INPUT RECORDS START
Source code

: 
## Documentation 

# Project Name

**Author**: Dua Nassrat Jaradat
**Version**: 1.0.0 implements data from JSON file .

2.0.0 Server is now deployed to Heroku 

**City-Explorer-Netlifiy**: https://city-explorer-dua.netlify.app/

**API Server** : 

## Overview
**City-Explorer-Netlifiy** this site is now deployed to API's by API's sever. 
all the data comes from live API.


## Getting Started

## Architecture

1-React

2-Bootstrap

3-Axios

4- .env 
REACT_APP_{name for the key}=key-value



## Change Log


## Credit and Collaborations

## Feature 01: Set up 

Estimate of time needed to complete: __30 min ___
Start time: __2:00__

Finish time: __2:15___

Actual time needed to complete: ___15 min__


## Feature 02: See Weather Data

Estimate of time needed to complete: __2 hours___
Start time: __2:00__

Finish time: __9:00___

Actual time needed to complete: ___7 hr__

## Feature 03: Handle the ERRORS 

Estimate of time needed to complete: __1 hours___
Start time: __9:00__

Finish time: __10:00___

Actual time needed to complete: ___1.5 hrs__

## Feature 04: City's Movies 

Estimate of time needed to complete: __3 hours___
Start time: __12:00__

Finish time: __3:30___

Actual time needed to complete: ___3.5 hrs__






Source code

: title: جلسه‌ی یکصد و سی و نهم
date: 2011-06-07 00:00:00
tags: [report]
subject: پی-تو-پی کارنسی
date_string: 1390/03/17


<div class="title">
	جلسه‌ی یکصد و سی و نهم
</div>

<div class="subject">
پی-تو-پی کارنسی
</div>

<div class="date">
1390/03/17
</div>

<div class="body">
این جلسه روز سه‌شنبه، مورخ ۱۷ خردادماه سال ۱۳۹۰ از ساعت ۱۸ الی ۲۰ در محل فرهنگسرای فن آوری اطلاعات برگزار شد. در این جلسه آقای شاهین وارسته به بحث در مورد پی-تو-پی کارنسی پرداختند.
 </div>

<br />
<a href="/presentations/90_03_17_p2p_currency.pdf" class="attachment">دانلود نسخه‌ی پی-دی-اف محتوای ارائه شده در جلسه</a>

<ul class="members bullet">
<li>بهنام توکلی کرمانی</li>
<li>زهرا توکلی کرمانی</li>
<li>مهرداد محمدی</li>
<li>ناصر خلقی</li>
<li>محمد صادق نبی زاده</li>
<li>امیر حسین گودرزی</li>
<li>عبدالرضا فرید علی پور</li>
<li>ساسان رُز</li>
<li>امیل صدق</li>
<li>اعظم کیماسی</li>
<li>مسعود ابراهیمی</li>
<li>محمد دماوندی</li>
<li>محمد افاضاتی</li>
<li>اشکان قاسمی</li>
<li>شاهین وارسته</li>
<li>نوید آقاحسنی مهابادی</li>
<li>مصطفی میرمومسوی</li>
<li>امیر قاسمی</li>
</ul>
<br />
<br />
INPUT RECORDS END
Please return the span of lines above that opens with the one containing "<li>اعظم کیماسی</li>" and closes with the final line, both included, exactly as written and nothing more.

**TASK OUTPUT**
<li>اعظم کیماسی</li>
<li>مسعود ابراهیمی</li>
<li>محمد دماوندی</li>
<li>محمد افاضاتی</li>
<li>اشکان قاسمی</li>
<li>شاهین وارسته</li>
<li>نوید آقاحسنی مهابادی</li>
<li>مصطفی میرمومسوی</li>
<li>امیر قاسمی</li>
</ul>
<br />
<br />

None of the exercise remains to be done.